What to work on = Each line from the one containing "- [ ] Provide" to the end of the entries below must be restated exactly, and no other line should appear.

◇ ◇ ◇

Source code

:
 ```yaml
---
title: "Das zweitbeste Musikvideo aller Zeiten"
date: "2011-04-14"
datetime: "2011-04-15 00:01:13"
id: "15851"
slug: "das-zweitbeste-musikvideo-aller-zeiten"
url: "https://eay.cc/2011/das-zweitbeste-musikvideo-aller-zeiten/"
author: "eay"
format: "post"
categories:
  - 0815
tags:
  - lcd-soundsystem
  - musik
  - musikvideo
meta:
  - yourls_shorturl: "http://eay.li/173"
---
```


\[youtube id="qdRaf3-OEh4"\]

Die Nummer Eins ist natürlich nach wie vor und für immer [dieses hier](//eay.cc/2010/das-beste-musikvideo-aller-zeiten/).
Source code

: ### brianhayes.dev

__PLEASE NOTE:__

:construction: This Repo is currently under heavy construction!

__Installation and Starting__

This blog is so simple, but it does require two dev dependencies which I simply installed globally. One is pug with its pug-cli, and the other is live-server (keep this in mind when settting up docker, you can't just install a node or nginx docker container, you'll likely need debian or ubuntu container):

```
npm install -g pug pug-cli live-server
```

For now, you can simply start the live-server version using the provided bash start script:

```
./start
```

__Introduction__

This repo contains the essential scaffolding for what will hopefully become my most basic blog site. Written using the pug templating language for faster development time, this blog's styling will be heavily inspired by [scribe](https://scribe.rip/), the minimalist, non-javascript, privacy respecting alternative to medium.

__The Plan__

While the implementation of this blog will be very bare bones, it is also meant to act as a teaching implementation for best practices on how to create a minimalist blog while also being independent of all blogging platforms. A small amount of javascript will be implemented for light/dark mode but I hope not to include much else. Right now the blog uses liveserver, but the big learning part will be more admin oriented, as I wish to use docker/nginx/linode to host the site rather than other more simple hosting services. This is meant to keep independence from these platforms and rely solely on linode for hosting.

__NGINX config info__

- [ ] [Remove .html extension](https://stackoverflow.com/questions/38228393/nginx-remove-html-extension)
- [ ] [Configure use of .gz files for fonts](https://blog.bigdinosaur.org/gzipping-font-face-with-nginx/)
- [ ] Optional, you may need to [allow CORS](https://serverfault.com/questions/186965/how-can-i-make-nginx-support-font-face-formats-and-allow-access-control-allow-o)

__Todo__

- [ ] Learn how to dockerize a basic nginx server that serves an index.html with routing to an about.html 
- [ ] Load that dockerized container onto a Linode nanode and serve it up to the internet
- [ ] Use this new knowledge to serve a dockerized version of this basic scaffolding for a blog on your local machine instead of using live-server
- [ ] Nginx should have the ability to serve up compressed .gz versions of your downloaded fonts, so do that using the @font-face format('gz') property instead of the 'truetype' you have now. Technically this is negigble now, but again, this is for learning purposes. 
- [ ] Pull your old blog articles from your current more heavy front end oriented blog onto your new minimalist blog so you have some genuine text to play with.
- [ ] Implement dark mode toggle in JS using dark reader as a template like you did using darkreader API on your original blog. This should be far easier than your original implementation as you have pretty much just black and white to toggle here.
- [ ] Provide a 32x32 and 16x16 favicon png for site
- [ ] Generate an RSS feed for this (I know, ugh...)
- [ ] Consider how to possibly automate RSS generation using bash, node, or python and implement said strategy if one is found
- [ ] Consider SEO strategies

◇ ◇ ◇

Task solution =
- [ ] Provide a 32x32 and 16x16 favicon png for site
- [ ] Generate an RSS feed for this (I know, ugh...)
- [ ] Consider how to possibly automate RSS generation using bash, node, or python and implement said strategy if one is found
- [ ] Consider SEO strategies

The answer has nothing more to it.